*** Opening Dataset content ***
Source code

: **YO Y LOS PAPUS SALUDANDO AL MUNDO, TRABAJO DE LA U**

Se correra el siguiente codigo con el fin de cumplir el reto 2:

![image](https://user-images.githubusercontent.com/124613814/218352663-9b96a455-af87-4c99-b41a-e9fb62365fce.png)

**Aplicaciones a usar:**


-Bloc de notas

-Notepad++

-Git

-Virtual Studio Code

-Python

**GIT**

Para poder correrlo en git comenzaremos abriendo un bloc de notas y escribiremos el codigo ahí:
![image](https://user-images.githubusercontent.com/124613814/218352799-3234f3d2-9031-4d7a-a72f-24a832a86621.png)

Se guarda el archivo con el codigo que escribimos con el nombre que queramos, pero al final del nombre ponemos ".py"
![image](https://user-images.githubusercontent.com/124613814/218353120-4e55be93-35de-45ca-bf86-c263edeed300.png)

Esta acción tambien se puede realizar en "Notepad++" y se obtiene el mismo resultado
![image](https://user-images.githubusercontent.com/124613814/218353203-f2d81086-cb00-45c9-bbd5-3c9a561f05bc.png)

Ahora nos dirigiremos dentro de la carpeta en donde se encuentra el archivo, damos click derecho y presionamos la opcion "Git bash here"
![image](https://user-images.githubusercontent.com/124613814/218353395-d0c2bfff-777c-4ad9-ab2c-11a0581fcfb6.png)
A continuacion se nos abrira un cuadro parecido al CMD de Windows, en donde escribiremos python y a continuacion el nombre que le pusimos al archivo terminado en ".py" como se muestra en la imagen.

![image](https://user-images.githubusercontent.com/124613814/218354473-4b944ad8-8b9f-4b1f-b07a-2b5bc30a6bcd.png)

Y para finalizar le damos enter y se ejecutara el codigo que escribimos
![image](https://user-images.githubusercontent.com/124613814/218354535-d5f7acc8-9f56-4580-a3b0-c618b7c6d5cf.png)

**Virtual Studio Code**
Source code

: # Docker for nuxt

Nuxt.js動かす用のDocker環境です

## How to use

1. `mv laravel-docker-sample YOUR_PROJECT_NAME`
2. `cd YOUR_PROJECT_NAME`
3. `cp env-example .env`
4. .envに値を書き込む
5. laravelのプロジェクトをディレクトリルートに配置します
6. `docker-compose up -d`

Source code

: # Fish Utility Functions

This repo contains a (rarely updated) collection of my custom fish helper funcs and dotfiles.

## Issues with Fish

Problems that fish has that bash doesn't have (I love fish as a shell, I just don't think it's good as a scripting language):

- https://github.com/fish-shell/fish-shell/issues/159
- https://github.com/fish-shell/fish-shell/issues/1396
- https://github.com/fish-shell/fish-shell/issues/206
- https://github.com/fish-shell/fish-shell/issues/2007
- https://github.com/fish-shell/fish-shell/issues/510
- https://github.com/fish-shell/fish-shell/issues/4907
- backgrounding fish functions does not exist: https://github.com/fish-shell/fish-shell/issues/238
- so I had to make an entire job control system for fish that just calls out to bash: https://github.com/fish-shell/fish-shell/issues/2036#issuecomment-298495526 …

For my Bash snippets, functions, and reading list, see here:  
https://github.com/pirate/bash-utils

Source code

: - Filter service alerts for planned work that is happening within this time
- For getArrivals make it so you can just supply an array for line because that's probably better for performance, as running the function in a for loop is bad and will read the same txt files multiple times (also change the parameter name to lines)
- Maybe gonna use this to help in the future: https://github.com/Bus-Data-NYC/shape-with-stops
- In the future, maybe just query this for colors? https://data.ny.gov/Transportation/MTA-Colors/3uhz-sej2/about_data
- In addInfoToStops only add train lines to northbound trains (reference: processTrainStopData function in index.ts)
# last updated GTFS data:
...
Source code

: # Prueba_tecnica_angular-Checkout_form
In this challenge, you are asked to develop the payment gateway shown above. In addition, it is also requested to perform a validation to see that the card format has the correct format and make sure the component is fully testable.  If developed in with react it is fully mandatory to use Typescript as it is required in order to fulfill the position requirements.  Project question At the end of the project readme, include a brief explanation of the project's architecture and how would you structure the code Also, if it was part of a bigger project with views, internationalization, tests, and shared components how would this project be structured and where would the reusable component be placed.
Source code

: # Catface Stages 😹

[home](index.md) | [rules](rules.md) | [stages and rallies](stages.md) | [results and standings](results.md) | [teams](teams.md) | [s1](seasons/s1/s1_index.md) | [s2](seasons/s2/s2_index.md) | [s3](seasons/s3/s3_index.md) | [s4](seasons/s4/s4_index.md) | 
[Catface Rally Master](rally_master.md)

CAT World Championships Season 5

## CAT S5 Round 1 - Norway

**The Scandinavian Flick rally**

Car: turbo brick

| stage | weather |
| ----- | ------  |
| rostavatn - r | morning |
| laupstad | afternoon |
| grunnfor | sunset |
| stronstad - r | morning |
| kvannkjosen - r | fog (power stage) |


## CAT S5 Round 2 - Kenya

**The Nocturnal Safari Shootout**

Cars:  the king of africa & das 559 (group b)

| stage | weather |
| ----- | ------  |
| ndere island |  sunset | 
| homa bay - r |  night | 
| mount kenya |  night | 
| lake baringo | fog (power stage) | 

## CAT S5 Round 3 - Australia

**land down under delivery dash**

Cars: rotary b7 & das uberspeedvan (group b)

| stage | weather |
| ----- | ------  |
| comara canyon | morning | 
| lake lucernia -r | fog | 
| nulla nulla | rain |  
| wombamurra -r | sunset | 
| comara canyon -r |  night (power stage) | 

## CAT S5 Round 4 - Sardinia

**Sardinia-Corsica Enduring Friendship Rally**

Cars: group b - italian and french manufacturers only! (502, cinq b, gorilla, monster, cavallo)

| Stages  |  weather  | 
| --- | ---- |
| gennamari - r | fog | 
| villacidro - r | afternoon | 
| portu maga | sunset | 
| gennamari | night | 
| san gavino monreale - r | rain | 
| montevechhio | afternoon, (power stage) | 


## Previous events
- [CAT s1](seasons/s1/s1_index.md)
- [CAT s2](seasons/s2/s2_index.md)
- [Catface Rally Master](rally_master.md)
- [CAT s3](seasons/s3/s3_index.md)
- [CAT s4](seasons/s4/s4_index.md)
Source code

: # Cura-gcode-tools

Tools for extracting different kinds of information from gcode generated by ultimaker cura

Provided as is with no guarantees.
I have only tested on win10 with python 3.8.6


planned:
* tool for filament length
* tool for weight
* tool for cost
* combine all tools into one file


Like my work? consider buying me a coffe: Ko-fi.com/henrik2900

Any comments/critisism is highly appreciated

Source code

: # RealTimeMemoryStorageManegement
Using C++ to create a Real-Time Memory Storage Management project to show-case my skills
*** Closing Dataset content ***
_What you need to do_
The result should be the lines from the line with "under delivery dash**" to the last line of the material, returned exactly and without any other line.

_Problem solution_
**land down under delivery dash**

Cars: rotary b7 & das uberspeedvan (group b)

| stage | weather |
| ----- | ------  |
| comara canyon | morning | 
| lake lucernia -r | fog | 
| nulla nulla | rain |  
| wombamurra -r | sunset | 
| comara canyon -r |  night (power stage) | 

## CAT S5 Round 4 - Sardinia

**Sardinia-Corsica Enduring Friendship Rally**

Cars: group b - italian and french manufacturers only! (502, cinq b, gorilla, monster, cavallo)

| Stages  |  weather  | 
| --- | ---- |
| gennamari - r | fog | 
| villacidro - r | afternoon | 
| portu maga | sunset | 
| gennamari | night | 
| san gavino monreale - r | rain | 
| montevechhio | afternoon, (power stage) | 


## Previous events
- [CAT s1](seasons/s1/s1_index.md)
- [CAT s2](seasons/s2/s2_index.md)
- [Catface Rally Master](rally_master.md)
- [CAT s3](seasons/s3/s3_index.md)
- [CAT s4](seasons/s4/s4_index.md)
Source code

: # Cura-gcode-tools

Tools for extracting different kinds of information from gcode generated by ultimaker cura

Provided as is with no guarantees.
I have only tested on win10 with python 3.8.6


planned:
* tool for filament length
* tool for weight
* tool for cost
* combine all tools into one file


Like my work? consider buying me a coffe: Ko-fi.com/henrik2900

Any comments/critisism is highly appreciated

Source code

: # RealTimeMemoryStorageManegement
Using C++ to create a Real-Time Memory Storage Management project to show-case my skills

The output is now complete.